Dahinya yang hitam mengernyit. Tak
mungkin aku tersesat, pikirnya.
Di
dalam dada La Hami, pohon asam itu seperti penyakit yang pelan-pelan menyerang
keteguhannya. Ia tidak ingin menerima keanehan yang sedang dialaminya sebagai
peristiwa yang mistis. Namun La Hami tak bisa menjelaskan dengan logis
bagaimana pohon asam yang persis sama itu bisa tiga kali ada di hadapannya
sedangkan tak ada bekas kakinya yang menjejak. Lagi pula tidak mungkin La Hami
tiba di tempat yang sama selama ia hanya berjalan lurus ke kaki bukit.
Berapa
lama pun berpikir, La Hami tetap tidak bisa mengerti.

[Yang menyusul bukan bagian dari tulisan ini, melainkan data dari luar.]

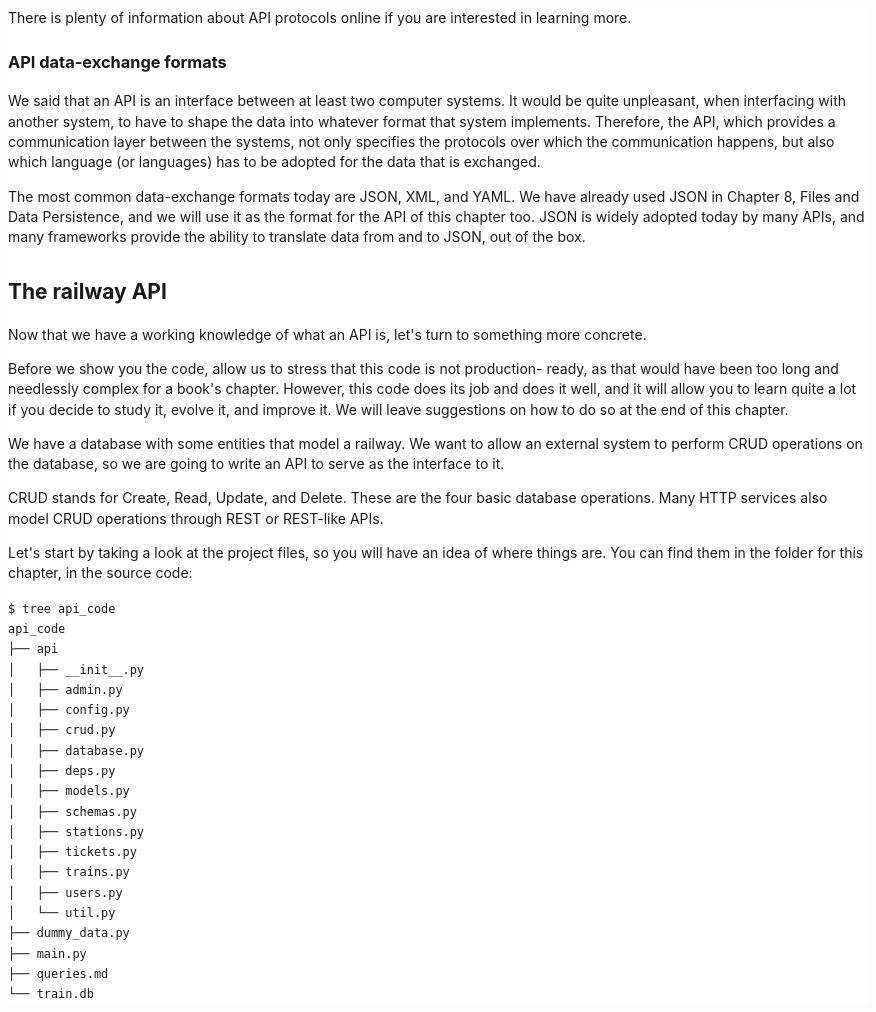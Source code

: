 There is plenty of information about API protocols online if you are interested in learning more.

### API data-exchange formats

We said that an API is an interface between at least two computer systems. It would be quite unpleasant, when interfacing with another system, to have to shape the data into whatever format that system implements. Therefore, the API, which provides a communication layer between the systems, not only specifies the protocols over which the communication happens, but also which language (or languages) has to be adopted for the data that is exchanged.

The most common data-exchange formats today are JSON, XML, and YAML. We have already used JSON in Chapter 8, Files and Data Persistence, and we will use it as the format for the API of this chapter too. JSON is widely adopted today by many APIs, and many frameworks provide the ability to translate data from and to JSON, out of the box.

## The railway API

Now that we have a working knowledge of what an API is, let's turn to something more concrete.

Before we show you the code, allow us to stress that this code is not production- ready, as that would have been too long and needlessly complex for a book's chapter. However, this code does its job and does it well, and it will allow you to learn quite a lot if you decide to study it, evolve it, and improve it. We will leave suggestions on how to do so at the end of this chapter.

We have a database with some entities that model a railway. We want to allow an external system to perform CRUD operations on the database, so we are going to write an API to serve as the interface to it.

CRUD stands for Create, Read, Update, and Delete. These are the four basic database operations. Many HTTP services also model CRUD operations through REST or REST-like APIs. 

Let's start by taking a look at the project files, so you will have an idea of where things are. You can find them in the folder for this chapter, in the source code:

```bash
$ tree api_code
api_code
├── api
│   ├── __init__.py
│   ├── admin.py
│   ├── config.py
│   ├── crud.py
│   ├── database.py
│   ├── deps.py
│   ├── models.py
│   ├── schemas.py
│   ├── stations.py
│   ├── tickets.py
│   ├── trains.py
│   ├── users.py
│   └── util.py
├── dummy_data.py
├── main.py
├── queries.md
└── train.db
```

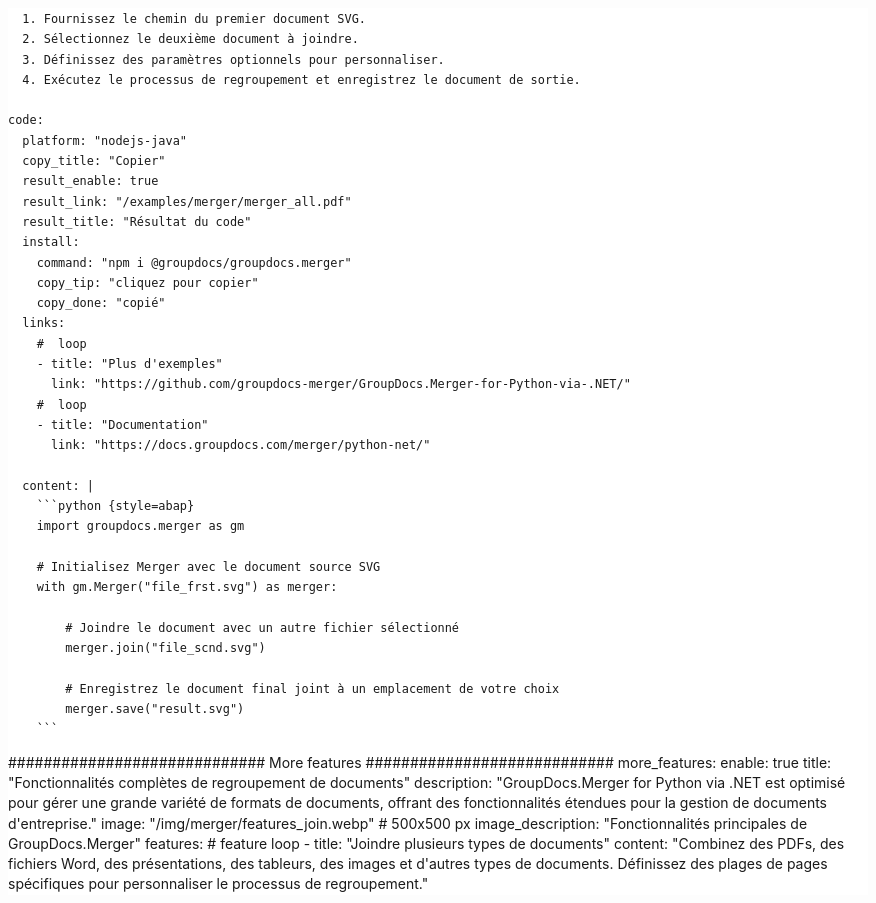      1. Fournissez le chemin du premier document SVG.
      2. Sélectionnez le deuxième document à joindre.
      3. Définissez des paramètres optionnels pour personnaliser.
      4. Exécutez le processus de regroupement et enregistrez le document de sortie.
   
    code:
      platform: "nodejs-java"
      copy_title: "Copier"
      result_enable: true
      result_link: "/examples/merger/merger_all.pdf"
      result_title: "Résultat du code"
      install:
        command: "npm i @groupdocs/groupdocs.merger"
        copy_tip: "cliquez pour copier"
        copy_done: "copié"
      links:
        #  loop
        - title: "Plus d'exemples"
          link: "https://github.com/groupdocs-merger/GroupDocs.Merger-for-Python-via-.NET/"
        #  loop
        - title: "Documentation"
          link: "https://docs.groupdocs.com/merger/python-net/"
          
      content: |
        ```python {style=abap}
        import groupdocs.merger as gm

        # Initialisez Merger avec le document source SVG
        with gm.Merger("file_frst.svg") as merger:
            
            # Joindre le document avec un autre fichier sélectionné
            merger.join("file_scnd.svg")

            # Enregistrez le document final joint à un emplacement de votre choix
            merger.save("result.svg")
        ```            

############################# More features ############################
more_features:
  enable: true
  title: "Fonctionnalités complètes de regroupement de documents"
  description: "GroupDocs.Merger for Python via .NET est optimisé pour gérer une grande variété de formats de documents, offrant des fonctionnalités étendues pour la gestion de documents d'entreprise."
  image: "/img/merger/features_join.webp" # 500x500 px
  image_description: "Fonctionnalités principales de GroupDocs.Merger"
  features:
    # feature loop
    - title: "Joindre plusieurs types de documents"
      content: "Combinez des PDFs, des fichiers Word, des présentations, des tableurs, des images et d'autres types de documents. Définissez des plages de pages spécifiques pour personnaliser le processus de regroupement."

Dengan menghitung waktu
lamanya berjalan semestinya ia sudah berada di kaki bukit menyusuri jalanan
desa lalu tiba di rumah. Sementara desanya belum juga nampak, pertanyaan-pertanyaan
aneh terus berloncatan dari kepala La Hami seperti jangkrik yang lepas dari
kandangnya. Sesekali, pertanyaannya itu terbentur dengan segala cerita mistis
tentang Doro Londa yang sudah lama mendiami ingatannya.
Dahi
La Hami mengernyit lebih keras. Tak mau berlama-lama berputar dalam pikirannya
sendiri, La Hami memutuskan mengangkat kayu-kayunya sekali lagi. Tak ada yang
bisa diketahui dari perdebatan dengan diri sendiri, gumamnya. Toh satu-satunya
jalan adalah ke bawah. Sudah terlalu lama ia membiarkan ibunya sendirian di
rumah.
Guntur
masih bergemuruh seumpama perut La Hami yang kelaparan. Petang sedari tadi telah
meremang. Saat-saat seperti itu, dengan mengenakan rimpu di kepalanya, ibu La Hami berangkat ke pasar sore. Ibu La
Hami akan mencari keladi dan kelapa untuk menu makan malam. Keladi itu akan direbus
dan kelapanya diparut kemudian diasinkan. La Hami sangat suka menu itu. Atau
jika beruntung, ibu La Hami bisa mendapat ikan-ikan yang tidak laku dijual
dengan harga murah. Ikan-ikan itu akan direbus kunyit asam. Ketika La Hami
pulang ibunya selalu telah selesai mengisi kolong tudung saji untuk makan malam.
La
Hami terus berjalan membelah Doro Londa sambil masih membayangkan masakan
ibunya. Kayu-kayu bakar yang dipanggulnya terayun kokoh seolah tak lagi berat
jika menyaksikan kehangatan keladi dan lauk pauk yang terhidang di ingatannya. Kekhawatirannya
lenyap sepanjang kenangannya pada suasana rumah dan ibunya. Langkahnya lambat
laun menjadi gegas. La Hami yakin, dengan berjalan terus ke bawah kaki bukit,
dia akan tiba di jalan desa, lalu masuk ke rumah untuk bersantap malam bersama
ibunya, tentu saja jika ia tidak bertemu dengan pohon asam yang sama untuk keempat
kalinya.
Bima, 2015
***
Doro: Bukit
Iso: Keramat
Ompu Tua: Tetua adat/Orang yang dituakan dalam
sebuah desa
Makakamba-Makakimbi : kepercayaan Animisme dan
Dinamisme yang dianut masyarakat Bima pada Zaman Naka (Prasejarah) sampai
sekitar abad ke-8 Masehi.
Cila mboko: Parang yang ujungnya bengkok, biasa
digunakan untuk berladang.
‘Dohoe: wahai sekalian.
Rimpu: Sejenis sarung yang biasa digunakan wanita suku
Bima sebagai jilbab sejak Islam masuk pada abad ke-16 Masehi.